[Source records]
▼▼▼
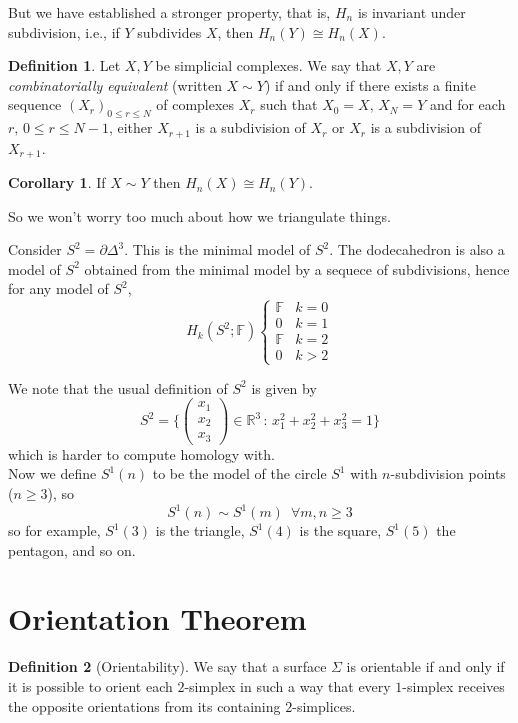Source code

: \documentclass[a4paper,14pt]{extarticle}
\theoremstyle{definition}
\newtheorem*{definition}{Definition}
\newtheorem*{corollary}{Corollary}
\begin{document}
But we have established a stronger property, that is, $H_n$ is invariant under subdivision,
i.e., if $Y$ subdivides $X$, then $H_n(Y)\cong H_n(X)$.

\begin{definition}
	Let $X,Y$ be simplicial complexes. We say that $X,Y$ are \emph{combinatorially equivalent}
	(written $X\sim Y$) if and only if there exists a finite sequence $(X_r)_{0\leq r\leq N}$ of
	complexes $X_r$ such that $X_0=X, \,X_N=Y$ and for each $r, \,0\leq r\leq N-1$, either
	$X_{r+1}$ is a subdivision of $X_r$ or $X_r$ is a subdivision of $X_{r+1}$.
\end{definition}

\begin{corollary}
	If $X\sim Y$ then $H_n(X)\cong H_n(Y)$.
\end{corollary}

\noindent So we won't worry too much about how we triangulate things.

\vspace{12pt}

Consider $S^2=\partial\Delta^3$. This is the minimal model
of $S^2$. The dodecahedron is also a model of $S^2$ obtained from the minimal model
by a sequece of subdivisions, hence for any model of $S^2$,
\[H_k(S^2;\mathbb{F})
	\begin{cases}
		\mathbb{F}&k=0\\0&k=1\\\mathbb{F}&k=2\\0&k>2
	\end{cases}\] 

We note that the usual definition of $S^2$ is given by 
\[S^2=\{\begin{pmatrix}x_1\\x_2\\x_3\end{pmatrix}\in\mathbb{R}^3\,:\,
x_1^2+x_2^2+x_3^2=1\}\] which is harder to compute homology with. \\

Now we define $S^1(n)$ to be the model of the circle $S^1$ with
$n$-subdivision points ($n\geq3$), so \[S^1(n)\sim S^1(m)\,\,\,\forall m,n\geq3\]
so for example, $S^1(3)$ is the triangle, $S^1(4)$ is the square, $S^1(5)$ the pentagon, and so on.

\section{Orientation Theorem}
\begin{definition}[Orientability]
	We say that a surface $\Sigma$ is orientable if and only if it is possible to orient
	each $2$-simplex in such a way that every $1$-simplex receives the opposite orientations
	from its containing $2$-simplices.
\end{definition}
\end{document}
▲▲▲
*Action item*: Your reply should consist of the data, transcribed exactly, and should hold no pictures.

*Task result*:
Source code

: \documentclass[a4paper,14pt]{extarticle}
\theoremstyle{definition}
\newtheorem*{definition}{Definition}
\newtheorem*{corollary}{Corollary}
\begin{document}
But we have established a stronger property, that is, $H_n$ is invariant under subdivision,
i.e., if $Y$ subdivides $X$, then $H_n(Y)\cong H_n(X)$.

\begin{definition}
	Let $X,Y$ be simplicial complexes. We say that $X,Y$ are \emph{combinatorially equivalent}
	(written $X\sim Y$) if and only if there exists a finite sequence $(X_r)_{0\leq r\leq N}$ of
	complexes $X_r$ such that $X_0=X, \,X_N=Y$ and for each $r, \,0\leq r\leq N-1$, either
	$X_{r+1}$ is a subdivision of $X_r$ or $X_r$ is a subdivision of $X_{r+1}$.
\end{definition}

\begin{corollary}
	If $X\sim Y$ then $H_n(X)\cong H_n(Y)$.
\end{corollary}

\noindent So we won't worry too much about how we triangulate things.

\vspace{12pt}

Consider $S^2=\partial\Delta^3$. This is the minimal model
of $S^2$. The dodecahedron is also a model of $S^2$ obtained from the minimal model
by a sequece of subdivisions, hence for any model of $S^2$,
\[H_k(S^2;\mathbb{F})
	\begin{cases}
		\mathbb{F}&k=0\\0&k=1\\\mathbb{F}&k=2\\0&k>2
	\end{cases}\] 

We note that the usual definition of $S^2$ is given by 
\[S^2=\{\begin{pmatrix}x_1\\x_2\\x_3\end{pmatrix}\in\mathbb{R}^3\,:\,
x_1^2+x_2^2+x_3^2=1\}\] which is harder to compute homology with. \\

Now we define $S^1(n)$ to be the model of the circle $S^1$ with
$n$-subdivision points ($n\geq3$), so \[S^1(n)\sim S^1(m)\,\,\,\forall m,n\geq3\]
so for example, $S^1(3)$ is the triangle, $S^1(4)$ is the square, $S^1(5)$ the pentagon, and so on.

\section{Orientation Theorem}
\begin{definition}[Orientability]
	We say that a surface $\Sigma$ is orientable if and only if it is possible to orient
	each $2$-simplex in such a way that every $1$-simplex receives the opposite orientations
	from its containing $2$-simplices.
\end{definition}
\end{document}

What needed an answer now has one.